On August 1, 1995, the Toronto chapter clubhouse of Satan's Choice on Kintyre Avenue – which was backing the Diablos – was stuck by a rocket fired from a military rocket launcher by Loners members. The Canadian journalist, Yves Lavigne wrote the explosion caused by the rocket "tore a large in the door and blew windows out of three neighboring houses, but did not injure the bikers inside the building". Later the same night at 3: 35 am, Satan's Choice tossed a bomb through the window of Pluto's Place tattoo parlor owned by a Loner on Lake Shore Boulevard, setting off a fire that caused $50,000 in damages. The next day three Molotov cocktails were tossed at Bazooka Jacks bar in Markham, Ontario, a Satan's Choice associated bar that was popular with members. On August 16, 1995, Satan's Choice struck back for the attack on their clubhouse by firing a rocket – again from a military rocket launcher – at the Loners Woodbridge chapter clubhouse. A Loner told the media it was not Satan's Choice that fired the rocket as he claimed: "Looks like the cops have stolen our rocket launcher". Canadian authorities would raid the Loners clubhouse due to this. They seized several illegal weapons but what unable to make any arrests.

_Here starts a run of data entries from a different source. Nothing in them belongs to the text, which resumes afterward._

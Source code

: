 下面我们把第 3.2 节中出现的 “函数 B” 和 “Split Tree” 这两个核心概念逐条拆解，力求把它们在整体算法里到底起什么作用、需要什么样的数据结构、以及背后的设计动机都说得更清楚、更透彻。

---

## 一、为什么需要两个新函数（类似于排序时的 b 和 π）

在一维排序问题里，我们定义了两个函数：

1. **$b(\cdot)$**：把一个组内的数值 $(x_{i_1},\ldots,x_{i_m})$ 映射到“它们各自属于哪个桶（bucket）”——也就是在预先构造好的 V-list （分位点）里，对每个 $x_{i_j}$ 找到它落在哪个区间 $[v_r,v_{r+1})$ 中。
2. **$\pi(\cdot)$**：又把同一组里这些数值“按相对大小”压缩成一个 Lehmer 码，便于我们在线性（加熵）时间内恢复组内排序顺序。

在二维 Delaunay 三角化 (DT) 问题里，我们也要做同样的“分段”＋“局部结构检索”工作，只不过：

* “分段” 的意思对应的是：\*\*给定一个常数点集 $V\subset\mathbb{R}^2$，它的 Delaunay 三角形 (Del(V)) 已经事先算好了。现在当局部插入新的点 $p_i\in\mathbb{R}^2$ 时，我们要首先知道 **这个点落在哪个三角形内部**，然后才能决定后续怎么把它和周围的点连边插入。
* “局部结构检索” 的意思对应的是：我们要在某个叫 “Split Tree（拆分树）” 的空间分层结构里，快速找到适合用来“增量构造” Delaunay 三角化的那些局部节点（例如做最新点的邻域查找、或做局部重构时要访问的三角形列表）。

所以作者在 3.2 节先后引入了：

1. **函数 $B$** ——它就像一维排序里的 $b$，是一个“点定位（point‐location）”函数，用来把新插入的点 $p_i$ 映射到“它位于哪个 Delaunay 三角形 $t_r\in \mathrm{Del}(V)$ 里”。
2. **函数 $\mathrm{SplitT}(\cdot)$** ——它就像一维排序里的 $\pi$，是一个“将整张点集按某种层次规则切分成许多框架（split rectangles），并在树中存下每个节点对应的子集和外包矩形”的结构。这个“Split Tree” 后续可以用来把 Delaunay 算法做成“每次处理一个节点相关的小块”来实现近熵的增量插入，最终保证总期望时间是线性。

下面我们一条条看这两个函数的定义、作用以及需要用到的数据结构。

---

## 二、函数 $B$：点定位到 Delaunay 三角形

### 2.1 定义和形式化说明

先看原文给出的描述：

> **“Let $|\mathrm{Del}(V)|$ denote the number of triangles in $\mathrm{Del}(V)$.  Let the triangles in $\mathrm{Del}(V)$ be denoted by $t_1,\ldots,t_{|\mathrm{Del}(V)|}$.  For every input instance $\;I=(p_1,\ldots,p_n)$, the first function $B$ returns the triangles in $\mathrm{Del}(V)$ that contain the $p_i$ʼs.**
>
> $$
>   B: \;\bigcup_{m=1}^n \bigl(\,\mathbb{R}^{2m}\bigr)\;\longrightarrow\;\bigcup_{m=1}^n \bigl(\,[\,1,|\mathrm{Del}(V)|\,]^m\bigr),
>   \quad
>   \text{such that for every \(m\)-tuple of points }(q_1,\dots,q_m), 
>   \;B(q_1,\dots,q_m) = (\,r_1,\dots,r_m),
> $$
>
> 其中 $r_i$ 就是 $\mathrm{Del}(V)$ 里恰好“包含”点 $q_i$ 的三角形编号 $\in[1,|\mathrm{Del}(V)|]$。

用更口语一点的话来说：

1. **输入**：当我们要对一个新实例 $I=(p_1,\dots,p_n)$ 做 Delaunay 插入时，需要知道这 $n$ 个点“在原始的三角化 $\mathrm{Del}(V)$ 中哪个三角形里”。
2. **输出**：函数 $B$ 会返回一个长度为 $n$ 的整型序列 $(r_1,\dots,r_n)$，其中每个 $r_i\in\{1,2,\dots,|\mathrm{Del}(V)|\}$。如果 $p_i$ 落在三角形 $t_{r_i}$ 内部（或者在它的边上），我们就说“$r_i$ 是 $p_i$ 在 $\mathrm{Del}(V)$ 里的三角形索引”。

Despite the lucid headlines in the newspapers, Satan's Choice as a whole was not committed to an all-out struggle against the Loners. Officer Lorne Campbell made an agreement with the combatants that all of York Region north of Highway 7 was a "no war zone". On 25 August 1995, Lenti, the president of the Diablos, was nearly killed by a bomb planted by Loners in his car. The incident left him in hospital for months. The explosion had removed his left butt cheek from his body, This earned him the title "half-assed biker", which he detested. The Diablos collapsed without Lenti, and after attacks on two more members, their territory and membership were forcibly absorbed by the Loners. With the Diablos gone and Lenti in the hospital by the end of 1995, the conflict ended with the Loners and Satan's Choice agreeing to peaceful terms. The war in Toronto had seen the Hells Angels change tune temporarily to support the Loners against Satan's Choice. Stadnick was upset with the Satan's Choice over the war, but did not wish to keep Satan's Choice as his enemies. Afterwards he set out to rebuild his damaged relationships with the Choice leaders. While relations between the Loners and Hells Angels would degrade in the years to come.
Following the war, the Satan's Choice was subject to a large police crackdown in Ontario, this would cause tensions between them and the Loners to decrease. The Hells Angels saw it as a competition of who was fit to help them expand into Ontario. These police raids put an end to that, as the Satan's Choice was in bad condition. This caused the Hells Angels to increase their partnership with the Loners, who they were already supplying drugs. Detective Len Isnor stated, "The Satan's Choice were never the big guys, they were nickel and dime. The Loners were always Stadnick's favorites." The Hells Angels continued to court Loners, there was even talks of the Loners becoming a support club for the Angels in Canada and Italy, this unfortunately for the Angels would never occur.